Supposedly they hope to have it open by the end of the year.


----------



## djleye (Nov 14, 2002)

Nate, Any word on where it will be??


----------



## Nate (Sep 11, 2003)

They said south of I94 in SW Fargo on a 7 acre lot.


----------



## gandergrinder (Mar 10, 2002)

Haha. Say goodbye to the monopoly Scheels.


----------



## BenelliBlaster (Mar 17, 2002)

I think it is good that scheels is going to have a little more competetion. I don't know who has been in a GanderMountain but I have been in the new one in Lakeville and don't really care for a lot of there hunting equipment. Much of it is low quality & slightly over priced. I like the selection of high quality, high end hunting equipment that scheels has and wish we could get another competitive store of the same caliber in North Dakota. 
If I did a lot more camping and paintballin you can't find a better store than GanderMountain.
Also they have a great ice fishing selection!!
:2cents:


----------



## dleier (Aug 28, 2002)

Nate said:


> They said south of I94 in SW Fargo on a 7 acre lot.


in the vicinity of the Red River Zoo


----------



## gandergrinder (Mar 10, 2002)

I got a confirmation from one of my friends that said they will start building this spring and it will hopefully be done by October.


----------



## cootkiller (Oct 23, 2002)

I could care less, I buy almost all of my hunting stuff locally at Gerrell's in DL. If they don't have it on stock, you can bet Larry will order it for you. Their prices might be a little higher but I would much rather spend it at home than somewhere else.
At least that way I am helping the owners who live locally, not some big fat cat in a city four states away who could care less about anything but his 25 or 30 stores spread across the map.

cootkiller


----------



## Fetch (Mar 1, 2002)

I've probably spent more at Gerrells in DL than at Scheels & Cabelas combined -

Lately I can walk thru the big stores & not see anything I really want or need :huh: The stuff I may want is not nessessary or way too expensive - I'm a tight wad in many respects & shop for stuff on sale 

Fishing stuff probably Walmart in DL

Booze & Grocery's DL (April to November)

I'd live in DL any day over GF - it has everything a guy needs or close enough to get in Fargo GF - Minot or Bismarck

DL Gerrells could use more space for their Hunting & fishing stuff & display it better - But I have got good deals there - things like Binoc's hunting clothing

I wish someone had a factory Outlet store for Hunting- fishing stuff - really good deals on carry overs - seconds - blemished - refurbished - returns etc etc etc - You would think it would do a huge business at Xmas & Sept Oct Nov. with all the hunters coming thru here :-?

About the only reason I go to Cabelas any more is once a Month I go buy a Lottery ticket for the next 8 draws - but soon I will be able to do that most any where :roll:


----------



## Patterar (Feb 17, 2004)

Hey Cootkiller!

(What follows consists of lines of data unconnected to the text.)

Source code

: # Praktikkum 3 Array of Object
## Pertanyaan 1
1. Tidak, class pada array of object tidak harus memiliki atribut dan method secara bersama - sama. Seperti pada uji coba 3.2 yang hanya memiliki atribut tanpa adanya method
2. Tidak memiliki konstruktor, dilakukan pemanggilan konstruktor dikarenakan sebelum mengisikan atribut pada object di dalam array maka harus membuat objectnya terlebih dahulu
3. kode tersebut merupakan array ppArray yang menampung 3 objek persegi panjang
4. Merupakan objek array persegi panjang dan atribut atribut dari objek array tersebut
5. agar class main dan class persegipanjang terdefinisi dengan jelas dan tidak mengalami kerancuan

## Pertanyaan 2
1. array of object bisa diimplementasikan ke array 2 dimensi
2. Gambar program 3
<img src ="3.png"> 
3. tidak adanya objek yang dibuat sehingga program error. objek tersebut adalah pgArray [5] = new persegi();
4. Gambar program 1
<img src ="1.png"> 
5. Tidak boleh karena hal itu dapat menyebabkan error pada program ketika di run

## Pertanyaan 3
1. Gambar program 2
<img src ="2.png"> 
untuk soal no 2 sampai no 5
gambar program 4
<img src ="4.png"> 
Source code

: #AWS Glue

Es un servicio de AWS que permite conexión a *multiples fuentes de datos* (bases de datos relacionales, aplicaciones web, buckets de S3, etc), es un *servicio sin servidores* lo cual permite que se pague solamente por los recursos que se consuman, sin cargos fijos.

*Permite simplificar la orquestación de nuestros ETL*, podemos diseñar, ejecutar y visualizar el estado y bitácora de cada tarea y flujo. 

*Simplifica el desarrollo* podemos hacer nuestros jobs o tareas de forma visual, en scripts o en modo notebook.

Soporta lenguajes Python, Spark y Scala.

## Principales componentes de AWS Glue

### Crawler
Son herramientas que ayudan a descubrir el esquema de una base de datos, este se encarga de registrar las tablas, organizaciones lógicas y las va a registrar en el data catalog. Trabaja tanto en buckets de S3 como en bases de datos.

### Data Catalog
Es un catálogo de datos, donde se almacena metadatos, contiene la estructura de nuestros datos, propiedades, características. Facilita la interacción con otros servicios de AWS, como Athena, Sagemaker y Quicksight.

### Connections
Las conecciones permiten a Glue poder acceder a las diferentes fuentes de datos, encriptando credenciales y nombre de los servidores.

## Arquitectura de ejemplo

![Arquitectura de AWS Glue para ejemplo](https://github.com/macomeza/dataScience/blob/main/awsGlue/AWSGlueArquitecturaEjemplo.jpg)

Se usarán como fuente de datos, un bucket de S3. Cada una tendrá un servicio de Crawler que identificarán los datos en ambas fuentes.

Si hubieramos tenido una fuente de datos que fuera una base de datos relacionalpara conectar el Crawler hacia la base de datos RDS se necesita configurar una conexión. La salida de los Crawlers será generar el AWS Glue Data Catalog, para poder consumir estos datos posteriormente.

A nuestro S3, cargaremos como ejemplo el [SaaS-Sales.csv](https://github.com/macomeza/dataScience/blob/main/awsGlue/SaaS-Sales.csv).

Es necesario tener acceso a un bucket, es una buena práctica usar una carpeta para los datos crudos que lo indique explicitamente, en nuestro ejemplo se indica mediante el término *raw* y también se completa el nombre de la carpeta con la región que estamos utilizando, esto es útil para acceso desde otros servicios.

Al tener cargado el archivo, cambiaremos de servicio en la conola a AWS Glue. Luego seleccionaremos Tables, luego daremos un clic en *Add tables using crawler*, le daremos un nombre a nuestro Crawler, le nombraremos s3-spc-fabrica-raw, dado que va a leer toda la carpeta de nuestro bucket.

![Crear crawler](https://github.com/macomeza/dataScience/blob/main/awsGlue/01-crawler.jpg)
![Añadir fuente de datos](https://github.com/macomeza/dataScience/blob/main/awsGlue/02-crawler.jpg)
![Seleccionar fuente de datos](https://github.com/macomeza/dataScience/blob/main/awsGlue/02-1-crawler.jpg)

Are you some sort of hippy? Spend your money where it counts, Buy Bulk and Save... Its people like you that are probably teaching young kids the wrong things out there! Get your act together! I just bought 1200 decoys for next season. And i'm going to put them all in your backyard! See what Larry has to say about that! :sniper:


----------



## cootkiller (Oct 23, 2002)

No, not a hippy. Just a good ole North Dakota boy who still believes that a little loyalty and small town pride still go a long ways.

I see that with your intellectual level (low) that you would probably NEED 1200 decoys just to get a duck or two to come anywhere near your spread.
That is just plain sad. When good ole farm kids that have been doing it all their lives can get it done with 3 dozen and a call or two.

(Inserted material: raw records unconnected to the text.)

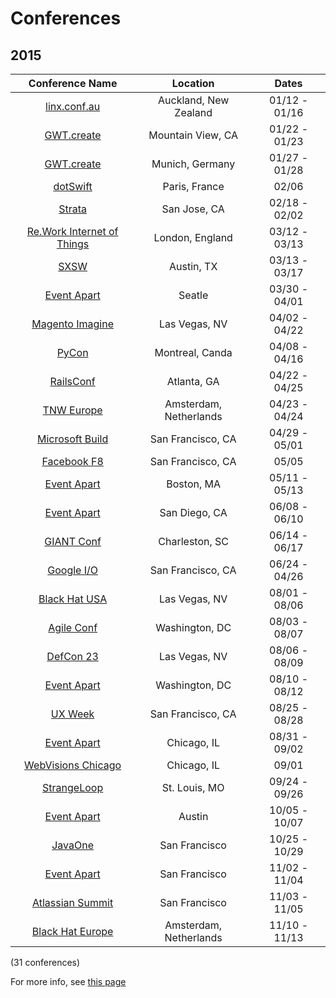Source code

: Conferences
=====================

## 2015

| Conference Name                                                                                   | Location                    | Dates             | 
| :--:                                                                                              | :--:                        | :--:              | 
| [linx.conf.au](http://linux.conf.au/)                                                             | Auckland, New Zealand       | 01/12 - 01/16     | 
| [GWT.create](http://gwtcreate.com/)                                                               | Mountain View, CA           | 01/22 - 01/23     | 
| [GWT.create](http://gwtcreate.com/)                                                               | Munich, Germany             | 01/27 - 01/28     | 
| [dotSwift](http://www.dotswift.io/)                                                               | Paris, France               | 02/06             | 
| [Strata](http://strataconf.com/strata2015)                                                        | San Jose, CA                | 02/18 - 02/02     | 
| [Re.Work Internet of Things](https://www.re-work.co/events/internet-of-things-london)             | London, England             | 03/12 - 03/13     | 
| [SXSW](http://sxsw.com/)                                                                          | Austin, TX                  | 03/13 - 03/17     | 
| [Event Apart](http://aneventapart.com/events)                                                     | Seatle                      | 03/30 - 04/01     | 
| [Magento Imagine](http://www.imagineecommerce.com/)                                               | Las Vegas, NV               | 04/02 - 04/22     | 
| [PyCon](https://us.pycon.org/2015/)                                                               | Montreal, Canda             | 04/08 - 04/16     | 
| [RailsConf](http://www.railsconf.com/)                                                            | Atlanta, GA                 | 04/22 - 04/25     | 
| [TNW Europe](http://thenextweb.com/conference/europe/)                                            | Amsterdam, Netherlands      | 04/23 - 04/24     | 
| [Microsoft Build](http://www.buildwindows.com/)                                                   | San Francisco, CA           | 04/29 - 05/01     | 
| [Facebook F8](https://www.facebook.com/f8)                                                        | San Francisco, CA           | 05/05             | 
| [Event Apart](http://aneventapart.com/events)                                                     | Boston, MA                  | 05/11 - 05/13     | 
| [Event Apart](http://aneventapart.com/events)                                                     | San Diego, CA               | 06/08 - 06/10     | 
| [GIANT Conf](http://2015.giantconf.com/)                                                          | Charleston, SC              | 06/14 - 06/17     | 
| [Google I/O](https://www.google.com/events/io)                                                    | San Francisco, CA           | 06/24 - 04/26     | 
| [Black Hat USA](http://www.blackhat.com/)                                                         | Las Vegas, NV               | 08/01 - 08/06     | 
| [Agile Conf](http://agile2015.agilealliance.org/)                                                 | Washington, DC              | 08/03 - 08/07     | 
| [DefCon 23](https://www.defcon.org/index.html)                                                    | Las Vegas, NV               | 08/06 - 08/09     | 
| [Event Apart](http://aneventapart.com/events)                                                     | Washington, DC              | 08/10 - 08/12     | 
| [UX Week](http://uxweek.com/)                                                                     | San Francisco, CA           | 08/25 - 08/28     | 
| [Event Apart](http://aneventapart.com/events)                                                     | Chicago, IL                 | 08/31 - 09/02     | 
| [WebVisions Chicago](http://www.webvisionsevent.com/chicago/)                                     | Chicago, IL                 | 09/01             | 
| [StrangeLoop](https://thestrangeloop.com/)                                                        | St. Louis, MO               | 09/24 - 09/26     | 
| [Event Apart](http://aneventapart.com/events)                                                     | Austin                      | 10/05 - 10/07     | 
| [JavaOne](https://www.oracle.com/javaone/index.html)                                              | San Francisco               | 10/25 - 10/29     | 
| [Event Apart](http://aneventapart.com/events)                                                     | San Francisco               | 11/02 - 11/04     | 
| [Atlassian Summit](https://summit.atlassian.com/)                                                 | San Francisco               | 11/03 - 11/05     | 
| [Black Hat Europe](http://www.blackhat.com/)                                                      | Amsterdam, Netherlands      | 11/10 - 11/13     | 

(31 conferences)

For more info, see [this page](https://github.com/minhongrails/events)
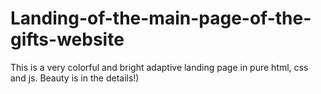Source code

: # Landing-of-the-main-page-of-the-gifts-website

This is a very colorful and bright adaptive landing page in pure html, css and js. Beauty is in the details!)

How does that equal out- you pay about what? $400 per pound of duck/goose meat.
Ha ha ha ha ha ha haha ha ha ha ha ha ha ha ha ha ha ha!

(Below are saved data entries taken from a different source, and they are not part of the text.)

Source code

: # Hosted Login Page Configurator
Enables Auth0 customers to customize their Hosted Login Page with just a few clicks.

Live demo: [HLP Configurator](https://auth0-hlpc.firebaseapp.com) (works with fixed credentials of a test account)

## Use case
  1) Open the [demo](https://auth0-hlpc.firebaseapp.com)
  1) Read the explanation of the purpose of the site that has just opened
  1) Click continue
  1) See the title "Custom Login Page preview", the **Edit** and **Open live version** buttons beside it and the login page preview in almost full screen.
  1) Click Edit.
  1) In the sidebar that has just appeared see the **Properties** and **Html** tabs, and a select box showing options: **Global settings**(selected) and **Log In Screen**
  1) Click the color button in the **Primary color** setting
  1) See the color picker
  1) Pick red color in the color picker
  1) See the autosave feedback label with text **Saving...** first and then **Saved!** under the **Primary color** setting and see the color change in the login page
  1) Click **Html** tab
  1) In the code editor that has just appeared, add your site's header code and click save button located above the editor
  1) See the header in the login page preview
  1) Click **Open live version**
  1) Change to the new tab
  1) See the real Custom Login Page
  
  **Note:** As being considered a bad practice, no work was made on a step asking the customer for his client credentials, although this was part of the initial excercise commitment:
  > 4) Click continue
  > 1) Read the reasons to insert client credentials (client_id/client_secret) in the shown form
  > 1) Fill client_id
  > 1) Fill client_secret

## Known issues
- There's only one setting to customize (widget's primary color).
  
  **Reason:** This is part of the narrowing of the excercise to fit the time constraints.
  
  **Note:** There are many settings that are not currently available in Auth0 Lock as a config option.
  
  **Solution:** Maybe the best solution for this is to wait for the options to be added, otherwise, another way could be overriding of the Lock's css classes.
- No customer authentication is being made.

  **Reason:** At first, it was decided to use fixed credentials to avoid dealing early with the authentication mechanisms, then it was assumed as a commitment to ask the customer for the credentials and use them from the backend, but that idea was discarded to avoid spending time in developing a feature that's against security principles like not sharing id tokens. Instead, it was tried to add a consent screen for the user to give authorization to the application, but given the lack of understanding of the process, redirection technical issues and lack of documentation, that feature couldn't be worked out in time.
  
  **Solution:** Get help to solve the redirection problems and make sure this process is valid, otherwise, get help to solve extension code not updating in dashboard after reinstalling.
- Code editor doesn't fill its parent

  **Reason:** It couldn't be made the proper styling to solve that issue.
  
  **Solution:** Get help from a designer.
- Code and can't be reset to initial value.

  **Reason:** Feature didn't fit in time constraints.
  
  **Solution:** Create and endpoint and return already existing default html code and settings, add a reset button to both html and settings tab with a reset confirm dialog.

Are you buying 1200 more next year when you find out that no matter the number if you don't know how to set them up it won't matter!
HA ha ha ha ha ha ha ha ha ha!

And you just go ahead and set up on my tightly posted backyard and I will be adding those confiscated decoys to my rummage sale come next fall.
Hee hee hee hee.

cootkiller


----------



## bubolc (Aug 11, 2003)

cant wait to see how this one shakes out. :roll: grow up boys


----------



## Patterar (Feb 17, 2004)

Hey Coot Boy, Glad your not a hippy! Being a Good Ole Boy from ND probably means you live in a little suburbanite house in downtown Devils then, which would also mean that you probably painted your house green cause you think you are some sort of Sioux Hockey buff. As for the No trespassing signs, I'm sure your dads farm is posted tight. But I guarentee I can still get permission on it. You're probably the kind of guy that lets your wife shoot your deer and moose for you anyways! If so, does she have any sisters? How many decoys did you say you had? 3 dozen? or was that the total number of Coot your wife has shot for you? :beer:


----------



## Ron Gilmore (Jan 7, 2003)

While Coot and I ussally do not agree on may things his stating the fact that he is willing to support a local business should not be made light of. If all of us would be a little more concerned over what we buy where we buy and who we buy it from, our manufactuing sector would be stronger our small towns would be more prosperous and generally all would be a lot happier.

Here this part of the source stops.